11時半ころ神社に着くと誰もいません。神社境内の宮池では、夜に行われる打上花火用の筏台が池の中央に曳き出され、花火の準備作業が行われています。宮池近くの名鉄住吉町駅南の踏切付近で待っていると北組と南組の山車がやって来ます。

台輪(ダイワ)4輪の2艘構造で前山と上山がある知多型の山車で、長い曳き綱の前側には子供、後側には揃いの半纏姿に吉祥文様の布を腰に巻き、黒の股引を着けた若者が綱を引っ張ています。山車の進行を担うのは拍子木を持つ1人と采配を持つ2人の役人で、赤の長半纏・袴姿に黒の手甲を着け地下足袋を履いています。

2輌の山車は宮入りすると境内に整列し休憩しますが、山車の後部では笛・締め太鼓の囃子が奏されます。荒池北側の空き地には、屋台が20軒ほど並んでいますがそのほとんどがトラックの荷台を利用した屋台で珍しい光景です。

【神輿渡御】14時から神輿渡御が始まります。羽織袴姿に一文字笠を被り警護棒を持つ先導・羽織袴姿の塩振り・神職・榊台・楽太鼓・楽人3人(笛・笙(ショウ)・篳篥(ヒチリキ))・弓矢・宮司・神輿・舞姫4人・氏子総代などの順で列を組んで進み、渡御行列の後ろから南組・北組の順で山車が続きます。

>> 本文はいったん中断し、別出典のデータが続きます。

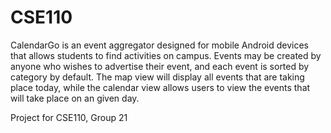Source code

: # CSE110
CalendarGo is an event aggregator designed for mobile Android devices that allows students to find activities on campus. Events may be created by anyone who wishes to advertise their event, and each event is sorted by category by default. The map view will display all events that are taking place today, while the calendar view allows users to view the events that will take place on an given day.

Project for CSE110, Group 21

御旅所の天王社に渡御行列と山車が宮入りし、社殿に神輿を入れて神事を執り行い、次の御旅所山ノ神社でも同じように神事を執り行います。山ノ神社では祭り参加者にお酒・ジュースなどが振る舞われます。16時半、渡御行列は住吉神社に還御します。2輌の山車は住吉神社境内には入らず荒池北側にある一の鳥居付近で待機します。

18時、それぞれの会所から出発した南組・北組の稚児行列が2列に並んで宮入りします。先頭は提灯を持つ赤の長半纏の役人4人と入宮丸・住吉丸と書かれた赤の旗などを持つ4人です。稚児は三番叟頭の肩に担がれています。

稚児2人が住吉神社の拝殿に置かれた床几に腰掛け威儀を正すと、南組・北組の囃子方約30人が拝殿前の石段・石畳に正座して、一斉に15分ほど笛を奏します。

【子供三番叟】囃子奉納が終わると、稚児2人は再び三番叟頭の肩に担がれ、宮池東岸に横付けされている入宮丸と住吉丸に向かいます。それぞれの舟に稚児と囃子方などが乗船すると舟は岸を離れ、南組入宮丸は本殿に相対する二の鳥居前に、北組住吉丸は一の鳥居近くに舟をつけ、それぞれの舟の前舞台で子供三番叟を奉納します。

10分余で奉納を終えると、南組入宮丸と北組住吉丸は舟をつける場所を交代して再び子供三番叟を奉納します。舟をつける場所は年交代になっているそうです。今回は二の鳥居前で見学しました。

三番叟を舞う稚児は4~6才の男児で、顔を白化粧し白の振袖上衣・袴姿に剣先烏帽子(ケンサキエボシ)を被っています。南組の烏帽子は、黒地に金の縁取りをし月を表わす金丸が描かれています。北組の烏帽子は、金地に黒の4本の横線が引かれ真中に太陽を表わす赤丸が描かれています。

南組は女三番叟、北組は男三番叟を演ずるのだそうです。囃子方も組により異なり、南組は笛・締め太鼓、北組は笛・鼓・ツケ板(下に置いた板を叩く)です。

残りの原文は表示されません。